Agassiz was now the possessor of a small laboratory by the immediate sea-coast. It was situated on the northeastern shore of Nahant, within a stone's throw of broken and bold rocks, where the deep pools furnished him with ever fresh specimens from natural aquariums which were re-stocked at every rise of the tide. This laboratory, with a small cottage adjoining, which was shared during the summer between his own family and that of Professor Felton, was the gift of his father-in-law, Mr. Cary. So carefully were his wishes considered that the microscope table stood on a flat rock sunk in the earth and detached from the floor, in order that no footstep or accidental jarring of door or window in other parts of the building might disturb him at his work.

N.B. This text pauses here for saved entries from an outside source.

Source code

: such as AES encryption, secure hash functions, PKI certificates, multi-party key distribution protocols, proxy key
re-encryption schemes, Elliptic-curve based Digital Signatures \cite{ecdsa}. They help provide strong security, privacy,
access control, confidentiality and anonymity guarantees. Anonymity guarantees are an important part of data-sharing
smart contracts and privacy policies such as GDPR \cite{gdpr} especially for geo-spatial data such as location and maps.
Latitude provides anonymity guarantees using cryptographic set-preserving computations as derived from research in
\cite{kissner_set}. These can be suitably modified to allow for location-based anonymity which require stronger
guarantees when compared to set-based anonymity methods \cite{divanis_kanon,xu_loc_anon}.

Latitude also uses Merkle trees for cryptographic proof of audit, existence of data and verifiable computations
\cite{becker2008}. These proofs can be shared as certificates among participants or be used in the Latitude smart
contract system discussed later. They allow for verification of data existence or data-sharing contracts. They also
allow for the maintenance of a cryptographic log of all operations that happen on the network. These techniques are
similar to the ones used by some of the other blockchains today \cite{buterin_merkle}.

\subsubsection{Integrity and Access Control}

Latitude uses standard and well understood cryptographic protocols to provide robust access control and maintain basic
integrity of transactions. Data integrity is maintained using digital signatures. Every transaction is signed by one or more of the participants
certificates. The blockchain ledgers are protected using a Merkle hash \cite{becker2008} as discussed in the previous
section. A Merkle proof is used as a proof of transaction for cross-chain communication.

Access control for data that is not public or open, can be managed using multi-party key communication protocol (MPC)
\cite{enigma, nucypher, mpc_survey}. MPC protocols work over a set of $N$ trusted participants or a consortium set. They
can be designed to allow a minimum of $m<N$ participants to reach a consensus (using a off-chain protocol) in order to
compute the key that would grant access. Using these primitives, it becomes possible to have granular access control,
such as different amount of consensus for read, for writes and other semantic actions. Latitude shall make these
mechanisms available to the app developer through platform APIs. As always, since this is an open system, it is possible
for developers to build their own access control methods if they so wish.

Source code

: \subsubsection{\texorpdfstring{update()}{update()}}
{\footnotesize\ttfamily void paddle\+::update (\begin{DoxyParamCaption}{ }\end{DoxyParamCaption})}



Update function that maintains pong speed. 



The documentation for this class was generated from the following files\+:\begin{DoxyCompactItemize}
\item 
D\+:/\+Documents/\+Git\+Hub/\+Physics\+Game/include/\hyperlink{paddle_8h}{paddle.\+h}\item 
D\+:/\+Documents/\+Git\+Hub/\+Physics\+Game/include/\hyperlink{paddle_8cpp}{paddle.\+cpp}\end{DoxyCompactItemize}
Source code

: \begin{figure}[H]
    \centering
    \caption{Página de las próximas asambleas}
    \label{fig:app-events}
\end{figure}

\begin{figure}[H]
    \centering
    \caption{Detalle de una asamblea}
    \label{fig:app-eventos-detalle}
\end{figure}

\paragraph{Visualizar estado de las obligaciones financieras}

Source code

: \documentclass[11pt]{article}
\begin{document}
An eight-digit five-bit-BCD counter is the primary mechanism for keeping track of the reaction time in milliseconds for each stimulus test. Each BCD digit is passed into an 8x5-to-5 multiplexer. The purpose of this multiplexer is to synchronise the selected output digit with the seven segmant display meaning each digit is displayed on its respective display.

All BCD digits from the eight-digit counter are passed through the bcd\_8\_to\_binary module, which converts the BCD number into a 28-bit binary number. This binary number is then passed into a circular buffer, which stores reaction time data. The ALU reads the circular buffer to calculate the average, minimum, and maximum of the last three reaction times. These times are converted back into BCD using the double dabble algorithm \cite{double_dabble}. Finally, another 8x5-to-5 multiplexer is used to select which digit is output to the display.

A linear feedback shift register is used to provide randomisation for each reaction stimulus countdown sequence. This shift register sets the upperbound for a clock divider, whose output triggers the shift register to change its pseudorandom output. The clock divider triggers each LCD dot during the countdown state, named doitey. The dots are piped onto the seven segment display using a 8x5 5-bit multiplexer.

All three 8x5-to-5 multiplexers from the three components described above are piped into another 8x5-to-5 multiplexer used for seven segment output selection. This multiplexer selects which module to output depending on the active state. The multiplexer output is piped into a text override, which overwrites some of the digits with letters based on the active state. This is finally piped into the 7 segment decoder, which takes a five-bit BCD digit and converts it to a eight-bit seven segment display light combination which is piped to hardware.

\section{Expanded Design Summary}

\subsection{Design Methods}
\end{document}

There, summer after summer, he pursued his researches on the medusae; from the smaller and more exquisite kinds, such as the Pleurobrachyias, Idyias, and Bolinas, to the massive Cyaneas, with their large disks and heavy tentacles, many yards in length. Nothing can be prettier than the smaller kinds of jellyfishes. Their structure is so delicate, yet so clearly defined, their color so soft, yet often so brilliant, their texture so transparent, that you seek in vain among terrestrial forms for terms of comparison, and are tempted to say that nature has done her finest work in the sea rather than on land. Sometimes hundreds of these smaller medusae might be seen floating together in the deep glass bowls, or jars, or larger vessels with which Agassiz's laboratory at Nahant was furnished. When the supply was exhausted, new specimens were easily to be obtained by a row in a dory a mile or two from shore, either in the hot, still noon, when the jelly-fish rise toward the surface, or at night, over a brilliantly phosphorescent sea, when they are sure to be abundant, since they themselves furnish much of the phosphorescence. In these little excursions, many new and interesting things came to his nets beside those he was seeking. The fishermen, also, were his friends and coadjutors. They never failed to bring him whatever of rare or curious fell into their hands, sometimes even turning aside from their professional calling to give the laboratory preference over the market.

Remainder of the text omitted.